═══ Input data
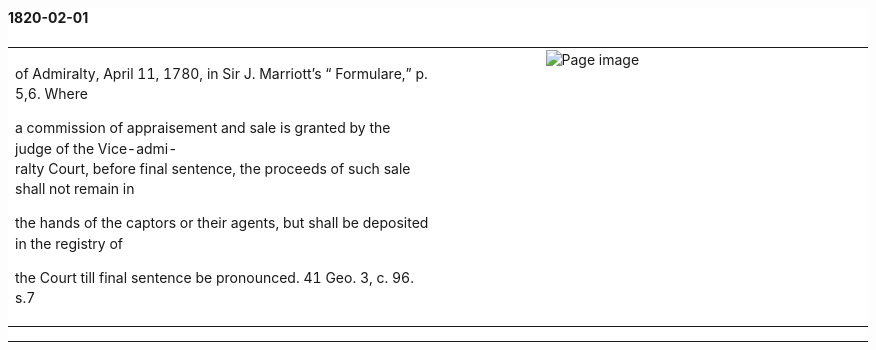 #### 1820-02-01

<table style="width: 100%;"><tr><td style="width: 50%">

  
  
of Admiralty, April 11, 1780, in Sir J. Marriott’s “ Formulare,” p. 5,6. Where  
  
a commission of appraisement and sale is granted by the judge of the Vice-admi-  
ralty Court, before final sentence, the proceeds of such sale shall not remain in  
  
the hands of the captors or their agents, but shall be deposited in the registry of  
  
the Court till final sentence be pronounced. 41 Geo. 3, c. 96. s.7
</td><td style="width: 50%; max-height: 75%; margin: auto; display: block;">
<img alt="Page image" src="https://iiif.archive.org/image/iiif/2/sim_united-states-supreme-court-cases-adjudged_1820-02_5%2Fsim_united-states-supreme-court-cases-adjudged_1820-02_5_jp2.zip%2Fsim_united-states-supreme-court-cases-adjudged_1820-02_5_jp2%2Fsim_united-states-supreme-court-cases-adjudged_1820-02_5_0590.jp2/pct:12.695652173913043,65.81262939958592,60.43478260869565,6.884057971014493/600,/0/default.jpg"/>
</td>
</tr></table>

---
══════
What the exercise asks | Every entry above is to be printed again exactly, pictures omitted.

Final answer |
 #### 1820-02-01

<table style="width: 100%;"><tr><td style="width: 50%">

  
  
of Admiralty, April 11, 1780, in Sir J. Marriott’s “ Formulare,” p. 5,6. Where  
  
a commission of appraisement and sale is granted by the judge of the Vice-admi-  
ralty Court, before final sentence, the proceeds of such sale shall not remain in  
  
the hands of the captors or their agents, but shall be deposited in the registry of  
  
the Court till final sentence be pronounced. 41 Geo. 3, c. 96. s.7
</td><td style="width: 50%; max-height: 75%; margin: auto; display: block;">
<img alt="Page image" src="https://iiif.archive.org/image/iiif/2/sim_united-states-supreme-court-cases-adjudged_1820-02_5%2Fsim_united-states-supreme-court-cases-adjudged_1820-02_5_jp2.zip%2Fsim_united-states-supreme-court-cases-adjudged_1820-02_5_jp2%2Fsim_united-states-supreme-court-cases-adjudged_1820-02_5_0590.jp2/pct:12.695652173913043,65.81262939958592,60.43478260869565,6.884057971014493/600,/0/default.jpg"/>
</td>
</tr></table>

---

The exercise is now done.